After diagnosis, poor patients, those who live on less than US$1.90 per day, are required to visit their doctor for routine treatment. The problems double if the disease causes a deterioration in the patient’s physical capability. Eventually, as the impact of the disease, they lose jobs and hence income.
Loss of earnings leads them to catastrophic health costs — a term to describe costs exceeding their family financial capacity.
In a recent study, approximately 36 percent of TB patients and 83 percent of drug-resistant TB patients had to face catastrophic costs. The percentage rose to 96 percent among low-income families.
Poverty is therefore a direct impact of TB. The disease plunges patients into a poverty trap. Even worse they may endanger others and their communities. If they quit treatment as a result of financial hardship, higher morbidity and mortality rates will follow.
The disease will spread to the surrounding community, in particular if a patient lives in a slum or densely populated area.
The economic burden as an impact of TB is certainly heavy.
That is why the World Health Organization has addressed this issue by setting a target of “zero incidences of TB-affected families experiencing catastrophic costs” in 2020. This is a critical indicator in achieving zero-TB incidence in 2035 but, how can we reach it within next three years?
The government has made efforts but needs to combine clinical management improvements, promotion of clinical adherence and the provision of socioeconomic support.
The policy of providing travel vouchers or nutritional supplements for TB patients has been carried out but has changed over the years. It also depends on the budget provided by donors.
Improvements are needed. Cash transfers, as revealed in China and Mexico, are worthwhile in improving treatment adherence and outcome.
But, these should be combined with behavioral requirements that, for example, require patients to participate actively in health education and TB case detection in communities. This will boost the preventive measures, as well as diminish the negative stigma about TB.
Another intervention is providing micro-finance, as some studies in mother-and-child health intervention also show the benefits. TB patients may not have the physical capability to work. Companies may be reluctant to hire them as potential workers, except for menial jobs with low wages. Providing microfinance for small enterprises, therefore, would be a solution, especially for those who have lost their jobs or incomes.

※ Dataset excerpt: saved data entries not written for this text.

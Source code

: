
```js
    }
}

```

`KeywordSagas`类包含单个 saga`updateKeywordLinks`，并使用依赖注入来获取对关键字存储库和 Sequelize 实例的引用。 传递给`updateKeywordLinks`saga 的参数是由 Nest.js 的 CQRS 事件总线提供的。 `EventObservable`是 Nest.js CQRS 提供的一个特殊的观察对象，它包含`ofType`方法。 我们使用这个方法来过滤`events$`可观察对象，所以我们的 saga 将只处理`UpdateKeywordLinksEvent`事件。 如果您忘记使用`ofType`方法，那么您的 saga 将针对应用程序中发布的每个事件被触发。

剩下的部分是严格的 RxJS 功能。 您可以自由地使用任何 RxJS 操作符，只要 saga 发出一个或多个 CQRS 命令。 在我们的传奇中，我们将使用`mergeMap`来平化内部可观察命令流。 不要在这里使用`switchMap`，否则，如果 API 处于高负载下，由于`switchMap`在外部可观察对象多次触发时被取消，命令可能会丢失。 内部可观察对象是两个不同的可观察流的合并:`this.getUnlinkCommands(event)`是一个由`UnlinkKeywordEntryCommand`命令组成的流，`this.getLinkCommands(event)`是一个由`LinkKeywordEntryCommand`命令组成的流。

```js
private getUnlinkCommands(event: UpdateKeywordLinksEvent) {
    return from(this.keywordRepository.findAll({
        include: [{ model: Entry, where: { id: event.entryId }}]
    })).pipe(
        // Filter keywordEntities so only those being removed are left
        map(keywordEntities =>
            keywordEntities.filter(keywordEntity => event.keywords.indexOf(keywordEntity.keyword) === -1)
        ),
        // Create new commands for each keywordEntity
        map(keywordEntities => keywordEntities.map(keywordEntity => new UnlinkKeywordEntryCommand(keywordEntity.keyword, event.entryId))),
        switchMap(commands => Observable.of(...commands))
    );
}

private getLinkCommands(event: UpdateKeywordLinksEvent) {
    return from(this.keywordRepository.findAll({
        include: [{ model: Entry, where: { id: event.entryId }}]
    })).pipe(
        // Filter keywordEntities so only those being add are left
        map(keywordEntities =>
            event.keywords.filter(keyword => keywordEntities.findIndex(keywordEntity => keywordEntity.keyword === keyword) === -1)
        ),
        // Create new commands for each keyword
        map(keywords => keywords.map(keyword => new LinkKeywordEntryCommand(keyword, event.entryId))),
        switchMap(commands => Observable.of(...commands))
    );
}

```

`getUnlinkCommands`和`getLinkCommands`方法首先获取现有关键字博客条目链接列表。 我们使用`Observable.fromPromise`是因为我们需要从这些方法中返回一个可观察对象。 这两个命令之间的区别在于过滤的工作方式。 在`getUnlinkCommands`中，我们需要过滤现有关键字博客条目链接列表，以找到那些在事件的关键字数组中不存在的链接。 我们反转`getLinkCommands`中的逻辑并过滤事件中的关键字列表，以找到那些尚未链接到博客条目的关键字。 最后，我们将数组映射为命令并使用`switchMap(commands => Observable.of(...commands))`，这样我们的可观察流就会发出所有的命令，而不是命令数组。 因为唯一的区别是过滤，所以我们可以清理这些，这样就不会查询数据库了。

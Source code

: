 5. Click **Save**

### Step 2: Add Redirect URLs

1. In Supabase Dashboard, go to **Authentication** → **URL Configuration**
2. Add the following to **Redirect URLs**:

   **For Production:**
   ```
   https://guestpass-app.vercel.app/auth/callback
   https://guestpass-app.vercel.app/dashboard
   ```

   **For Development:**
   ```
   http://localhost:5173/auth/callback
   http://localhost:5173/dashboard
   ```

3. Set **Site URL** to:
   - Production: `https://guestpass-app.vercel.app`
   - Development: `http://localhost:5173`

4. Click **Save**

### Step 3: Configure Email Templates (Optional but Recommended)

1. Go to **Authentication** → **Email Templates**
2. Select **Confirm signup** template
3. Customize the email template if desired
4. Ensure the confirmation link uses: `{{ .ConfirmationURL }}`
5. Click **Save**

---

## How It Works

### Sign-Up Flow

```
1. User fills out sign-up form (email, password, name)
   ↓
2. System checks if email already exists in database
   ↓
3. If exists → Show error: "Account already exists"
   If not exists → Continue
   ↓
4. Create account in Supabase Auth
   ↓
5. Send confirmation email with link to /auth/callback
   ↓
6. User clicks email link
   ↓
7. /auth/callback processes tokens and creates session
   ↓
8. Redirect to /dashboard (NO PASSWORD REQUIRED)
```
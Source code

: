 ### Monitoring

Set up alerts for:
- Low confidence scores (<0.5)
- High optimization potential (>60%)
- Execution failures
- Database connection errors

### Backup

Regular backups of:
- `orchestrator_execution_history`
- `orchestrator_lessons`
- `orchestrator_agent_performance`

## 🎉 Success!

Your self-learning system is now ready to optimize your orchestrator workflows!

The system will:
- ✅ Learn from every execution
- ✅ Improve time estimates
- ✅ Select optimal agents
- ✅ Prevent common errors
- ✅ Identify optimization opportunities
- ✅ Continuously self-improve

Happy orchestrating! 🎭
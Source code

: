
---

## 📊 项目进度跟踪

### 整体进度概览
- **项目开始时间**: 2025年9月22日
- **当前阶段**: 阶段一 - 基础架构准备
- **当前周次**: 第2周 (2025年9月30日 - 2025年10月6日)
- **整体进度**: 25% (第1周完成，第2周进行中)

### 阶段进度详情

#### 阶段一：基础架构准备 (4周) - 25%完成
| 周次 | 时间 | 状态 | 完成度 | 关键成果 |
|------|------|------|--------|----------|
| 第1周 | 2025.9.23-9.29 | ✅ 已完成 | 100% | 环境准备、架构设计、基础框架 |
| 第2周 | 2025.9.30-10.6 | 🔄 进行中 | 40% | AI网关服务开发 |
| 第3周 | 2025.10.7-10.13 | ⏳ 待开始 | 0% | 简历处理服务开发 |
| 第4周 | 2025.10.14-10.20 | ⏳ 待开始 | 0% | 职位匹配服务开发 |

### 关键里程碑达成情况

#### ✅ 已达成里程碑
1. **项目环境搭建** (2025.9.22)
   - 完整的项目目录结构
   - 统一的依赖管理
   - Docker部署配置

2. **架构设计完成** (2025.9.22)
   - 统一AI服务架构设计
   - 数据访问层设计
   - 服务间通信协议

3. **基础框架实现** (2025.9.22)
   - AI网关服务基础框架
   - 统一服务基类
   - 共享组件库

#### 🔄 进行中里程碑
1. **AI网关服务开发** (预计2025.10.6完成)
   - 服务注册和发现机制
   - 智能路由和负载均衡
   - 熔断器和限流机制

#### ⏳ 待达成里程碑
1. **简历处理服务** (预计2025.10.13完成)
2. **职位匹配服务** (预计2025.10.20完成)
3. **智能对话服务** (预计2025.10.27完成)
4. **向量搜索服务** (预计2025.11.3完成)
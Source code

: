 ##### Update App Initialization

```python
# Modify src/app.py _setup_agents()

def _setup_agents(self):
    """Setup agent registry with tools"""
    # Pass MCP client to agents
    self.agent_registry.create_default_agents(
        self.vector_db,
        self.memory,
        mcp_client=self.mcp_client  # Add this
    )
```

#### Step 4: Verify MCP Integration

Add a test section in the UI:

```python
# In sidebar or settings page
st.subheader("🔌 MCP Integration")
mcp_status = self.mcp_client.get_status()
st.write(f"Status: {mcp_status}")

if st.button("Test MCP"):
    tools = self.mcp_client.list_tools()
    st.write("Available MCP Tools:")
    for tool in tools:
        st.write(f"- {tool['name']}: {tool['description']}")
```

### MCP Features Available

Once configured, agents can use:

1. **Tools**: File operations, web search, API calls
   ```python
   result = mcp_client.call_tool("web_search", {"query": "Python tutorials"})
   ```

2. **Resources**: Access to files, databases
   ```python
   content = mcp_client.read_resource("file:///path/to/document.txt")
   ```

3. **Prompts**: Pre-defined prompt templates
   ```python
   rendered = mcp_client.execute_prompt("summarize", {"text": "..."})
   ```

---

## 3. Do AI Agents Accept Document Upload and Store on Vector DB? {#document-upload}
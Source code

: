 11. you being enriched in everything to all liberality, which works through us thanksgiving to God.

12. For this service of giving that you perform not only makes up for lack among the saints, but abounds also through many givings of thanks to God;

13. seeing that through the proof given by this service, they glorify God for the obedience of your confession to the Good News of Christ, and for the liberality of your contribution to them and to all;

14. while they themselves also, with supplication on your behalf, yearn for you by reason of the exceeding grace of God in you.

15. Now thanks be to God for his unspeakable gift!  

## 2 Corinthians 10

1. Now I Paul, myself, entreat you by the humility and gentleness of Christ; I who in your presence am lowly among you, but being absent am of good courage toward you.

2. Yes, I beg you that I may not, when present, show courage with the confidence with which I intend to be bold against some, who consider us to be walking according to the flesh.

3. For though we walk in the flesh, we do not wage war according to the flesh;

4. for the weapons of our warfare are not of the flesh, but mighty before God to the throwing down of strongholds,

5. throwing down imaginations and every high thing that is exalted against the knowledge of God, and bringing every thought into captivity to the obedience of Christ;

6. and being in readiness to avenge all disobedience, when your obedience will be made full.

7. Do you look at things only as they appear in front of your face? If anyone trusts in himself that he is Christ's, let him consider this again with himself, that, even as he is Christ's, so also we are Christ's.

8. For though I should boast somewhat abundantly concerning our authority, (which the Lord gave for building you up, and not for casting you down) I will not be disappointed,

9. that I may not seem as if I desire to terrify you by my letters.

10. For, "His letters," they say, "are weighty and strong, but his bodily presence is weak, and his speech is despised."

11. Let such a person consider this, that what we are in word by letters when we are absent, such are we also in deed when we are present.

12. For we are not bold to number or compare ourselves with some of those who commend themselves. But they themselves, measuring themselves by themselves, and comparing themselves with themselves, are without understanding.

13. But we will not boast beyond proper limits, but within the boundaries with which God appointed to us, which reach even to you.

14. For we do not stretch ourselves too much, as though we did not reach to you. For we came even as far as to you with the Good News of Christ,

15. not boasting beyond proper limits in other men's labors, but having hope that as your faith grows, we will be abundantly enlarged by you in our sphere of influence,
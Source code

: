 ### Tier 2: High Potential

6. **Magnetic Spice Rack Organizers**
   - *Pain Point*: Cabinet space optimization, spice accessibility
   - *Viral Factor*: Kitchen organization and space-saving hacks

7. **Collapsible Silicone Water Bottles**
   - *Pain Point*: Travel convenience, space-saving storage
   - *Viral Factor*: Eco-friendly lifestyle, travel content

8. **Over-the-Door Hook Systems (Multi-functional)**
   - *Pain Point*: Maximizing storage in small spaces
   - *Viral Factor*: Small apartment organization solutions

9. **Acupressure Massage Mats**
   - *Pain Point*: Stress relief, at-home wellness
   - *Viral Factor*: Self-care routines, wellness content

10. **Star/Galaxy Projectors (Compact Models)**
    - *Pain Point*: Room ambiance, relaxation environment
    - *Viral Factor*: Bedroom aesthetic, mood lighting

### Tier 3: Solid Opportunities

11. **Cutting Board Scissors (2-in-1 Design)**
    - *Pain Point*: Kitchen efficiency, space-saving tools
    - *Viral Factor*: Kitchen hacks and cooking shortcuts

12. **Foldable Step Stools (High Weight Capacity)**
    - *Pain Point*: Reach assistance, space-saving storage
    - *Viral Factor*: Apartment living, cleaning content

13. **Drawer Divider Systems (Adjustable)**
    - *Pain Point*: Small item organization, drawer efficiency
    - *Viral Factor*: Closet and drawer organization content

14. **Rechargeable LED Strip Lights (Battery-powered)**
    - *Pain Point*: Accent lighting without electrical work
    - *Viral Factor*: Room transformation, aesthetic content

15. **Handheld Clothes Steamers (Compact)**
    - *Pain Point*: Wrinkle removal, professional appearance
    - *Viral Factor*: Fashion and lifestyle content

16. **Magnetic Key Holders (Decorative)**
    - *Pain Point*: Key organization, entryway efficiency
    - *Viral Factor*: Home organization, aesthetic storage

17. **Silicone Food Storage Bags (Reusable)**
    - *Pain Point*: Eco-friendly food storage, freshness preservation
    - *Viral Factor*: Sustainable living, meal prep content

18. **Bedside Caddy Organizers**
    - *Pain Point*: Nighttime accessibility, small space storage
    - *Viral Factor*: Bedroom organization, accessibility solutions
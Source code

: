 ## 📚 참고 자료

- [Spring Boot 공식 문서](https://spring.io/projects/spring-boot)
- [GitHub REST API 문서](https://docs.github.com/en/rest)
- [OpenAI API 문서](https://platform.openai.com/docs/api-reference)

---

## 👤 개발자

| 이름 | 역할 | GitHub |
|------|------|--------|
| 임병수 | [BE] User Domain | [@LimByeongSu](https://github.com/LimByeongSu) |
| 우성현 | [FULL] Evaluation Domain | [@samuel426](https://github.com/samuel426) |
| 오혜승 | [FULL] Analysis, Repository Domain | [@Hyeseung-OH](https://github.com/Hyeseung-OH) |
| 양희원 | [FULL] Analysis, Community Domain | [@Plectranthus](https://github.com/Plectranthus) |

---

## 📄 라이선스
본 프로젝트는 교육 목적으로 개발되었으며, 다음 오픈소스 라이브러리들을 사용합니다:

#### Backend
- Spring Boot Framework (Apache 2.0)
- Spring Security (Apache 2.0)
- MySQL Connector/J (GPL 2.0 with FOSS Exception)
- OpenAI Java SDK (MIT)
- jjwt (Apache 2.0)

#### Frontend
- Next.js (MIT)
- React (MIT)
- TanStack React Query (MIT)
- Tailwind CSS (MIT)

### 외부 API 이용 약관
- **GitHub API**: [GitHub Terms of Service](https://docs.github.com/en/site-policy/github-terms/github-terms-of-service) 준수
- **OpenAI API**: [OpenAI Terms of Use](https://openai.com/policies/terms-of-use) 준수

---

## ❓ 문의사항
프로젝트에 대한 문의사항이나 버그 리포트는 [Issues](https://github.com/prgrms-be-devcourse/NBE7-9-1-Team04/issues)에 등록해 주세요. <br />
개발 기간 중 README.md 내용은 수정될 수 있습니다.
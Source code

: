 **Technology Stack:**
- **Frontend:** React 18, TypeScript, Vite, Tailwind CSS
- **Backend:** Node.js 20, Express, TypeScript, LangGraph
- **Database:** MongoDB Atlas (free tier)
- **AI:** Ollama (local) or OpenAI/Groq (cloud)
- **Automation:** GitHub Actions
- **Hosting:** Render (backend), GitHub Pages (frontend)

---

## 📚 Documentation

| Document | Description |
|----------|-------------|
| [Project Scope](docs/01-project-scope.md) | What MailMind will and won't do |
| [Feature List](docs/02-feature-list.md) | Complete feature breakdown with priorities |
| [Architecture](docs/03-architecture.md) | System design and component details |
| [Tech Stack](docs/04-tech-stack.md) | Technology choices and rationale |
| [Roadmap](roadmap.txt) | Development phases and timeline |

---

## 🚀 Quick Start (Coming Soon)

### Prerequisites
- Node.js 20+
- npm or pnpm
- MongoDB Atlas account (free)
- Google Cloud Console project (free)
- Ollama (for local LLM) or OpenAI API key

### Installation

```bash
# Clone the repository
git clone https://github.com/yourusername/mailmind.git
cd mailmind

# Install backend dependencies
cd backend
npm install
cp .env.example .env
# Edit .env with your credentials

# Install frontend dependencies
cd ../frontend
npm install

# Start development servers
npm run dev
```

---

But, the consequence is obvious. The government should consider the budget capacity carefully to ensure sustainability. We do not expect temporary programs. The technical issues should be addressed properly, including how to target beneficiaries, develop selection mechanisms and distribute the incentives. It also demands close monitoring and evaluation before assessing the possibility of scaling up to a national level.
Any strategies other than incentives are surely to be welcomed. We need a comprehensive plan. An “anti-poverty drug” indeed cannot rely merely on the Health Ministry, regional health offices, doctors, nurses or volunteers. We need an active inter-ministerial collaboration to design a crosssector blueprint to combat TB and implement the strategy.
World TB Day today should remind us that eliminating TB is not only about delivering free TB drugs to patients, but how both central and local governments develop strategies to narrow the income gap, improve transportation and geographical access, enhance public access to health services and ensure job and income security for those infected.
We need an active inter-ministerial collaboration to design a cross-sector blueprint to combat TB.
The writer is a lecturer in the Medical School of the University of Indonesia and researcher in HEMISPHERE . He is pursuing his PhD at Erasmus University Medical Center Rotterdam, the Netherlands, focusing on universal health coverage and its impact on tuberculosis.